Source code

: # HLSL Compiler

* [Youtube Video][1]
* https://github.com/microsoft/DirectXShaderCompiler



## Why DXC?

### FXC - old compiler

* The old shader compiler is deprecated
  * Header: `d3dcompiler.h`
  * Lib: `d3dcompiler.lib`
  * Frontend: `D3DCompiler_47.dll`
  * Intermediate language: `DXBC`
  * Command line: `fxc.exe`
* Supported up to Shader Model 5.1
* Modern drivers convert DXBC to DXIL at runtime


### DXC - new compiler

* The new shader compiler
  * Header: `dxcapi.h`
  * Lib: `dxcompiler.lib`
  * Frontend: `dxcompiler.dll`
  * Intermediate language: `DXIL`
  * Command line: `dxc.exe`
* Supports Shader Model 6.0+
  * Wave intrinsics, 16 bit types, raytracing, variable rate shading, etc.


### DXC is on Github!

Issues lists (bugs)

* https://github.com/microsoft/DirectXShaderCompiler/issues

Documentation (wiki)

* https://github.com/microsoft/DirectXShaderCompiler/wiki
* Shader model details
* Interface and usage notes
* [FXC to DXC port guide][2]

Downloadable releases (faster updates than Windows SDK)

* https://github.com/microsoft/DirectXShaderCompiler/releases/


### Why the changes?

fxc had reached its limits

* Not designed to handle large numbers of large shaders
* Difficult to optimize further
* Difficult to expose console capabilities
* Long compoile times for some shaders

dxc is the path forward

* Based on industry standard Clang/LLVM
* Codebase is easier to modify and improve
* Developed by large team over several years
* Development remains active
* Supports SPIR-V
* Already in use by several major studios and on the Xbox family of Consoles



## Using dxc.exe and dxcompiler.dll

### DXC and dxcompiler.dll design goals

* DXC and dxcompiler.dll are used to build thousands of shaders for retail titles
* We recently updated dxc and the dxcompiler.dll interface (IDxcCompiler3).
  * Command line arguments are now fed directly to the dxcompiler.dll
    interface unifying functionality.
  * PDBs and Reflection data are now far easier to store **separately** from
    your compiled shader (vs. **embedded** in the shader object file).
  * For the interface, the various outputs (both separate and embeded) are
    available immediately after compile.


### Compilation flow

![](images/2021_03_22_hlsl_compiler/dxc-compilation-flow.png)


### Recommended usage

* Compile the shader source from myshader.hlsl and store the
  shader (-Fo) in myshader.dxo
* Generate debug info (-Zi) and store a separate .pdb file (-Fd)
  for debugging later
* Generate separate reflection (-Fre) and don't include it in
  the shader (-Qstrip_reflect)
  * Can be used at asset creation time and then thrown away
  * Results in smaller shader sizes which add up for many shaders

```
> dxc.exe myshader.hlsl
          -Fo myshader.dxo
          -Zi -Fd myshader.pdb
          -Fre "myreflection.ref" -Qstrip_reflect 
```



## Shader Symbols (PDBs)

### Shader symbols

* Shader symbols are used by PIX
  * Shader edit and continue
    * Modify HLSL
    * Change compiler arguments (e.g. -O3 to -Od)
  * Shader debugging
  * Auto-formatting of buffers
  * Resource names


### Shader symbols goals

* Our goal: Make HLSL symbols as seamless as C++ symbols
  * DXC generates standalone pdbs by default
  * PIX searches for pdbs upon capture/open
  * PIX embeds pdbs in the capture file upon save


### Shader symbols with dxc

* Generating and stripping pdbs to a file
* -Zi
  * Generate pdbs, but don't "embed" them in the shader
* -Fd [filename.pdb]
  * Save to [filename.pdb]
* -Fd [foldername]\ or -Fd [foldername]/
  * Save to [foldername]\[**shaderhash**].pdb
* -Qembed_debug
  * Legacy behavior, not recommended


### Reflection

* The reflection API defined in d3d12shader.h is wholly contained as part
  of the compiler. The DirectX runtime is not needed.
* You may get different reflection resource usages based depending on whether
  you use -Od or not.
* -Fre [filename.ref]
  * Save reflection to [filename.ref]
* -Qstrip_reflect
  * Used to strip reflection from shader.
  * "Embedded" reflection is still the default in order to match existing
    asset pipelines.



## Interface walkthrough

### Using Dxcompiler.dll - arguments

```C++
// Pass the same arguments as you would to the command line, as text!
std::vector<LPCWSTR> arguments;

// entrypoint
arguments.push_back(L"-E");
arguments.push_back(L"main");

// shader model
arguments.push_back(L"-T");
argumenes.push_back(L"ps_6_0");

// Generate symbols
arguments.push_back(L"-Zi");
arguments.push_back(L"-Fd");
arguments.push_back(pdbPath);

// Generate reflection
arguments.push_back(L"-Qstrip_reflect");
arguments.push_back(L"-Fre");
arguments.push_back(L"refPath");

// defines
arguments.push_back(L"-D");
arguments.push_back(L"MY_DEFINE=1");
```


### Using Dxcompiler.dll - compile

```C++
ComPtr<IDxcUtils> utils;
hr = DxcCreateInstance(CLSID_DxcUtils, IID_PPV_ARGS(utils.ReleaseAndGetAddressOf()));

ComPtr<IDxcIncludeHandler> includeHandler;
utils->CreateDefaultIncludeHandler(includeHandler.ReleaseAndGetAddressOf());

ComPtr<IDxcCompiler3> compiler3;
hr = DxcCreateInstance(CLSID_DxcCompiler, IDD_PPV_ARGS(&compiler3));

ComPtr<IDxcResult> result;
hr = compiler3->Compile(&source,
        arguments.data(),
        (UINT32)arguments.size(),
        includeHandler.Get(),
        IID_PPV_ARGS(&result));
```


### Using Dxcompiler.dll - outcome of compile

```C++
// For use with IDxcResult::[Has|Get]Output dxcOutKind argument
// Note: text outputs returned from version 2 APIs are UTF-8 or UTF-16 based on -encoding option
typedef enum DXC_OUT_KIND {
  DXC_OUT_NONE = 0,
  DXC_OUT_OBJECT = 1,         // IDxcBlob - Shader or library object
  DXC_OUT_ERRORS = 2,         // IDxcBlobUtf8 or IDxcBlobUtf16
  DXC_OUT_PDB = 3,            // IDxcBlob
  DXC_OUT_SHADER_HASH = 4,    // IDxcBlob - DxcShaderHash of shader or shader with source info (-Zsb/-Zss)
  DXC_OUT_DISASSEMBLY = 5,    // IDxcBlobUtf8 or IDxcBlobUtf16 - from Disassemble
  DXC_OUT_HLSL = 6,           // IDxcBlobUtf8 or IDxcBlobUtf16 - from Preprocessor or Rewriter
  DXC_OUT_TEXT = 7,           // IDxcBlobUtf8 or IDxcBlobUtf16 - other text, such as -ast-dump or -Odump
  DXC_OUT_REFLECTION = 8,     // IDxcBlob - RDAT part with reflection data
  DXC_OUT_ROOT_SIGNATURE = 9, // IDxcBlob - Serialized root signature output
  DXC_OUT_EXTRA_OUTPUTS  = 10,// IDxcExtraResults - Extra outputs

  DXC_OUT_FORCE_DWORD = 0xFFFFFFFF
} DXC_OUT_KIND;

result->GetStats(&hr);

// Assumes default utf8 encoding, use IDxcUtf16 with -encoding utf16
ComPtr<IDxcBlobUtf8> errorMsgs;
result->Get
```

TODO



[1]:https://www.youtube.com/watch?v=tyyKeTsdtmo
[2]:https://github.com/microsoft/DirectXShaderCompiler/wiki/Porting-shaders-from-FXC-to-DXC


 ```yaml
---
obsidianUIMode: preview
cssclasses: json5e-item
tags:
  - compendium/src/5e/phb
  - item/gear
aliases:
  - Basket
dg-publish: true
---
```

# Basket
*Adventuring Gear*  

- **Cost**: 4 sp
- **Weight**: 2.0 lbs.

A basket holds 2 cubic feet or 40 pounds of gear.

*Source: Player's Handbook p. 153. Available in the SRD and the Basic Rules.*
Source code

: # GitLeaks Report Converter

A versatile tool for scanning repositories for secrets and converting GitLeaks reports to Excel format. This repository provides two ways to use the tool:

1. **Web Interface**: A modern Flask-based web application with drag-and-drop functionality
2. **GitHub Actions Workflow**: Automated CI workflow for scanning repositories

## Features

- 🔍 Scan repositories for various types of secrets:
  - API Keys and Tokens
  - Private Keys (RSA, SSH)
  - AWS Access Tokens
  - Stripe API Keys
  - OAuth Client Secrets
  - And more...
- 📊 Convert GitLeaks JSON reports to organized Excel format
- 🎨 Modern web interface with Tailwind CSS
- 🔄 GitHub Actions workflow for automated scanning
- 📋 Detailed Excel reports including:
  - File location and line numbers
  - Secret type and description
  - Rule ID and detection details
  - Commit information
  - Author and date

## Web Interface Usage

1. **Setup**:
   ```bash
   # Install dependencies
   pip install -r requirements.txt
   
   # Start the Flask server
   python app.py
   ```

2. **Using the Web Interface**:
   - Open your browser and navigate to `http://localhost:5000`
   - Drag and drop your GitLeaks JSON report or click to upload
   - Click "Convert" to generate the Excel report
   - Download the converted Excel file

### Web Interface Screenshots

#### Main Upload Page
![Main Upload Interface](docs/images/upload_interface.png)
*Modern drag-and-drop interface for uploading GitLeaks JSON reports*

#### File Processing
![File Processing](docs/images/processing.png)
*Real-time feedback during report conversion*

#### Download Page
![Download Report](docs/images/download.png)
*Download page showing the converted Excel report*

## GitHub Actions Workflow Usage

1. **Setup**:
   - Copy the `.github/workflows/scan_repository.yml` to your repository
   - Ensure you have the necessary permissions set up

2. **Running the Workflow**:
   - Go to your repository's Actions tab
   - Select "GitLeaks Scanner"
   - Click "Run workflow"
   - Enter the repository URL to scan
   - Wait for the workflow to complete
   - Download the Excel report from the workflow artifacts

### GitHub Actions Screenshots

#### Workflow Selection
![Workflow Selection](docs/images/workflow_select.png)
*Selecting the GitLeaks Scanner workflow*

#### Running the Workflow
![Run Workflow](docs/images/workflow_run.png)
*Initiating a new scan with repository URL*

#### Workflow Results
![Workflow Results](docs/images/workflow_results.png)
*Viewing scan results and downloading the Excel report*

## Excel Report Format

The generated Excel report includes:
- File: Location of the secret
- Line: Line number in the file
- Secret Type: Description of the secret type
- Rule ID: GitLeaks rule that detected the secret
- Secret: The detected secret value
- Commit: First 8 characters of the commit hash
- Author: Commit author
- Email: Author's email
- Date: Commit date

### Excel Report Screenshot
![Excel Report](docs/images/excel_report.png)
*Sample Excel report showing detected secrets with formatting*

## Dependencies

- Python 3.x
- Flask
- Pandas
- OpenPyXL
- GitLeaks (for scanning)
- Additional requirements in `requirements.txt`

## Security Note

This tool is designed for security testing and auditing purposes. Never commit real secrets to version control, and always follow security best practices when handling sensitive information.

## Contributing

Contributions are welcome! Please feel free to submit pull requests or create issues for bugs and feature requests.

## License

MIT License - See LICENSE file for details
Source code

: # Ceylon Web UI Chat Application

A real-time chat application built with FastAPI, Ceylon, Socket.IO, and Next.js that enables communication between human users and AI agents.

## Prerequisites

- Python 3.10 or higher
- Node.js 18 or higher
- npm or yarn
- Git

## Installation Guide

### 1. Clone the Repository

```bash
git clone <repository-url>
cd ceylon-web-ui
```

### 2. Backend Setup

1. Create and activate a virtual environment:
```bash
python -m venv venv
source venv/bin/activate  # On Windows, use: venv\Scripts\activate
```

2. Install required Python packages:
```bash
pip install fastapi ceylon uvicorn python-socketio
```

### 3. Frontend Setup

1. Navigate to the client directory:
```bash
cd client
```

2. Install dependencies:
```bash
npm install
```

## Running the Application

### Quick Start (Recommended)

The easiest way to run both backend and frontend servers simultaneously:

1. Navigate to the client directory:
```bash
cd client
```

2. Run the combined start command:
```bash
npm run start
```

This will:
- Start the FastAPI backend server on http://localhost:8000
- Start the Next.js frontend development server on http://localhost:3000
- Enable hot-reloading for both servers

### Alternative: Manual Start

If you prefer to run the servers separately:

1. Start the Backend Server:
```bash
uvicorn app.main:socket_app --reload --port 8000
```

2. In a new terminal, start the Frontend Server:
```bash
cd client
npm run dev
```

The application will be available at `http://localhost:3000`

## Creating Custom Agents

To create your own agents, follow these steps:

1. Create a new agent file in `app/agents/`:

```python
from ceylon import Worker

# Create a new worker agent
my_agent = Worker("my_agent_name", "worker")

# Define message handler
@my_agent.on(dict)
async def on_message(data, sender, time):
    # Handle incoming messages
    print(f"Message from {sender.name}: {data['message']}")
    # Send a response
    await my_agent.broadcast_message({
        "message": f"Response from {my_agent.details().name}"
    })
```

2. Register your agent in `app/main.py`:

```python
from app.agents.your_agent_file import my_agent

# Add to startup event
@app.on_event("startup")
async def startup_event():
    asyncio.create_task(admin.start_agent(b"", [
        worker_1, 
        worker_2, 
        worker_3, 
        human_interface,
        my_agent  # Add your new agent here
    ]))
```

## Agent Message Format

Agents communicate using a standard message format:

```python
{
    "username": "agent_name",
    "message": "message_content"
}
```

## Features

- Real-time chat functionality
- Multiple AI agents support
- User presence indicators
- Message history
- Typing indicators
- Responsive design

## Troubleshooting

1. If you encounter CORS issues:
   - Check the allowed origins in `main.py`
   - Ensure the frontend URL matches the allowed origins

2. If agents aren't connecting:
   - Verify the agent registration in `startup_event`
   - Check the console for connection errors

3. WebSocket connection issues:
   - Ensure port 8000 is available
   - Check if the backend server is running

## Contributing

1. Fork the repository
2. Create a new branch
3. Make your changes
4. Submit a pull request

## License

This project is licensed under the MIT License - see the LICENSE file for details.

Work to be completed: Starting at the first line of the data above, please restate word for word every line up to and including the one that holds "### DXC - new compiler", and add nothing else.

Answer space:
Source code

: # HLSL Compiler

* [Youtube Video][1]
* https://github.com/microsoft/DirectXShaderCompiler



## Why DXC?

### FXC - old compiler

* The old shader compiler is deprecated
  * Header: `d3dcompiler.h`
  * Lib: `d3dcompiler.lib`
  * Frontend: `D3DCompiler_47.dll`
  * Intermediate language: `DXBC`
  * Command line: `fxc.exe`
* Supported up to Shader Model 5.1
* Modern drivers convert DXBC to DXIL at runtime


### DXC - new compiler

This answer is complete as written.